In NAACP project, students get fresh lesson in value of old papers

Students in the Short Term course "Making African American History: Preserving the Archives of the Portland NAACP" examine documents during a work session at the University of Southern Maine. From left: Joncarl Hersey '12, Tasheana Dukuly '€™12, professor Mollie Godfrey, Munroe Graham '€™13, Brad Reynolds '€™14. Photograph by Phyllis Graber Jensen/Bates College.

A placard inviting people to join the NAACP chapter in Portland, Maine.

A letter from NAACP leadership decrying the city government’s silence after a racially motivated assault in Portland.

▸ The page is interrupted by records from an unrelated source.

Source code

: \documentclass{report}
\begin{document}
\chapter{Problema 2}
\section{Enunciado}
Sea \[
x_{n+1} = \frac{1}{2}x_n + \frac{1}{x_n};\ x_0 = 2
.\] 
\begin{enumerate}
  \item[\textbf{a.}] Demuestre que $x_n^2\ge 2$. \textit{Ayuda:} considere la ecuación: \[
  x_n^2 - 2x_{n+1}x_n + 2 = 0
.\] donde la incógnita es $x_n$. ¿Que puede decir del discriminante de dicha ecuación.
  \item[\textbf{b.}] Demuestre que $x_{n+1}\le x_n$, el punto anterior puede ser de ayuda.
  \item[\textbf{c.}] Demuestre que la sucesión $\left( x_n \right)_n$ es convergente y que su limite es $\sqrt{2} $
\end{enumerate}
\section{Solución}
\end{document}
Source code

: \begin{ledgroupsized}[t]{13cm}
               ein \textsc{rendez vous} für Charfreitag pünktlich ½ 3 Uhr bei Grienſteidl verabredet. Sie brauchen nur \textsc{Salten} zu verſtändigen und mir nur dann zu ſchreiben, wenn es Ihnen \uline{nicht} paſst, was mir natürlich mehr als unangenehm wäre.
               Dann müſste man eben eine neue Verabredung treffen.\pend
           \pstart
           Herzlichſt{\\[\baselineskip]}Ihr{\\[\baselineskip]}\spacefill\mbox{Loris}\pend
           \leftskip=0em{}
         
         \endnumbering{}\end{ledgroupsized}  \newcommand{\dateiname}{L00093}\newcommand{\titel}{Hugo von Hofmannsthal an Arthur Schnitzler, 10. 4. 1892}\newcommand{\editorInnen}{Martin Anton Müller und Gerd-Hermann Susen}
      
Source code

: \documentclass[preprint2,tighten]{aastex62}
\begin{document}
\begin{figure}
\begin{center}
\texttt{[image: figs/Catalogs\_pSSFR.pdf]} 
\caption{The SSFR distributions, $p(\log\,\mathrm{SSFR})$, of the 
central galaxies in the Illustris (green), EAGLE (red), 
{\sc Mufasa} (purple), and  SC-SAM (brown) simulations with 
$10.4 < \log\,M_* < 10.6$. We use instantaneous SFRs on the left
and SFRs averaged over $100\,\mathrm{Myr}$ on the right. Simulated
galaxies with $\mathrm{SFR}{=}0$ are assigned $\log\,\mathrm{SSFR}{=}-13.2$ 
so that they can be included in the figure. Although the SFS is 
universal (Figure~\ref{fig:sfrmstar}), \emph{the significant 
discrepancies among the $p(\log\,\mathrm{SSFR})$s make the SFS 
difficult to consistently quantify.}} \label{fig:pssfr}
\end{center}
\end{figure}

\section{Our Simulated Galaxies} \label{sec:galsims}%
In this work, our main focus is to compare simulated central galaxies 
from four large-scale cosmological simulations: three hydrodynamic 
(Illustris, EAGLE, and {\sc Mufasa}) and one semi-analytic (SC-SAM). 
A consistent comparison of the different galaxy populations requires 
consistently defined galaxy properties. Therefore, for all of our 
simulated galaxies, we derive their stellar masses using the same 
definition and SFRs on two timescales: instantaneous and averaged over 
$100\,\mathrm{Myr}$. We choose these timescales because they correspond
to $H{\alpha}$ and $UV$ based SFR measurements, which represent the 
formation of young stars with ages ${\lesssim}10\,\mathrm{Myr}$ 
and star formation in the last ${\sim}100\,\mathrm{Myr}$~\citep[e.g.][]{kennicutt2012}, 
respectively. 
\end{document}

A photograph of Coretta Scott King with U.S. Sens. Olympia Snowe and Hillary Clinton taken at the Portland chapter’s 40th anniversary celebration, in 2004.

These are among the papers of the NAACP’s branch in Portland, Maine — documents that, thanks to a two-year collaboration among the association, the University of Southern Maine and Bates, are being made accessible to researchers and the public for the first time.


The exhibition Making African American History: The Maine NAACP Collection, 1987-2012 shows through June 8 at the Glickman Library, sixth floor, University of Southern Maine, Portland campus.


Stored for years at the home and office of NAACP President Rachel Talbot Ross, the materials have been processed and arranged for archival storage by students in Bates Short Term courses in 2011 and 2012. While there is still work to be done with the materials, they now constitute the Maine NAACP Collection at the University of Southern Maine — whose Glickman Library, at the Portland campus, is showing highlights from the collection through June 8 in an exhibition curated by the Bates students.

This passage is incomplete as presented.